▶ **Data entries**:
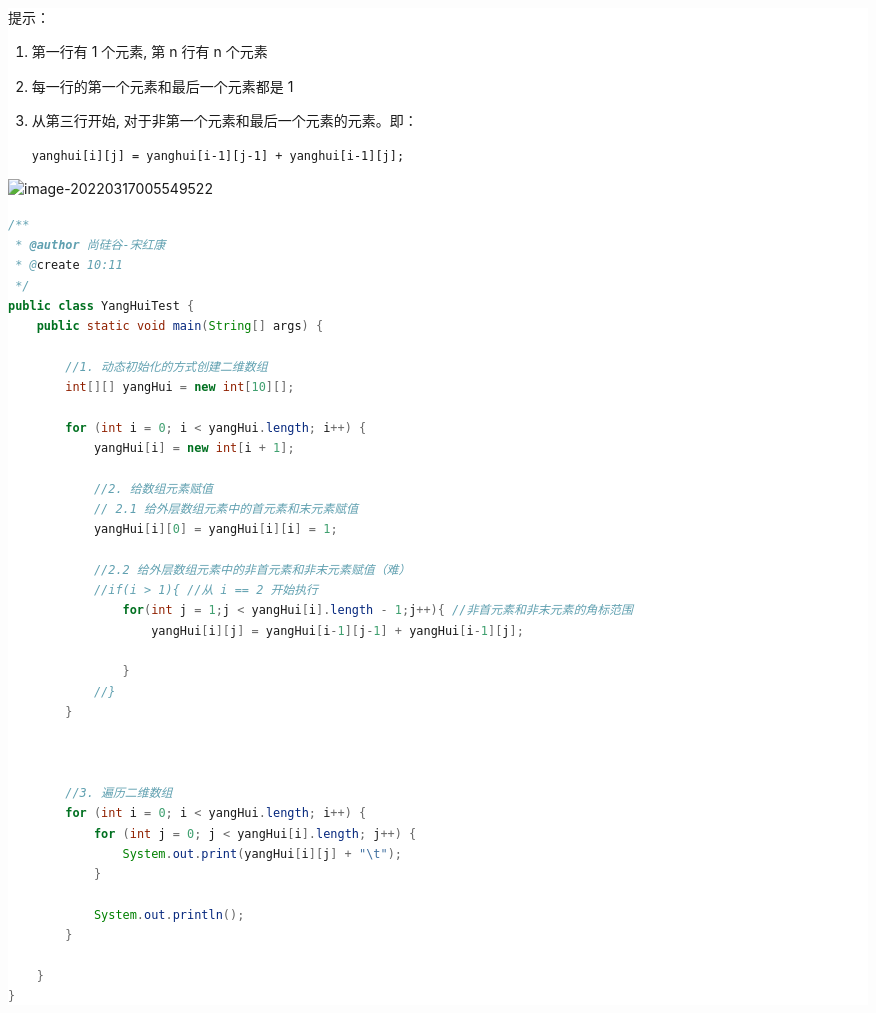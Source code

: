 提示：

1. 第一行有 1 个元素, 第 n 行有 n 个元素

2. 每一行的第一个元素和最后一个元素都是 1

3. 从第三行开始, 对于非第一个元素和最后一个元素的元素。即：

   ```
   yanghui[i][j] = yanghui[i-1][j-1] + yanghui[i-1][j];
   ```

![image-20220317005549522](images/image-20220317005549522.png)

```java
/**
 * @author 尚硅谷-宋红康
 * @create 10:11
 */
public class YangHuiTest {
    public static void main(String[] args) {

        //1. 动态初始化的方式创建二维数组
        int[][] yangHui = new int[10][];

        for (int i = 0; i < yangHui.length; i++) {
            yangHui[i] = new int[i + 1];

            //2. 给数组元素赋值
            // 2.1 给外层数组元素中的首元素和末元素赋值
            yangHui[i][0] = yangHui[i][i] = 1;

            //2.2 给外层数组元素中的非首元素和非末元素赋值（难）
            //if(i > 1){ //从 i == 2 开始执行
                for(int j = 1;j < yangHui[i].length - 1;j++){ //非首元素和非末元素的角标范围
                    yangHui[i][j] = yangHui[i-1][j-1] + yangHui[i-1][j];

                }
            //}
        }



        //3. 遍历二维数组
        for (int i = 0; i < yangHui.length; i++) {
            for (int j = 0; j < yangHui[i].length; j++) {
                System.out.print(yangHui[i][j] + "\t");
            }

            System.out.println();
        }

    }
}
```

▶ **What you will do**: Please go over the data above and copy each line with "System" in it.

▶ **Answer to the exercise**:
                System.out.print(yangHui[i][j] + "\t");
            System.out.println();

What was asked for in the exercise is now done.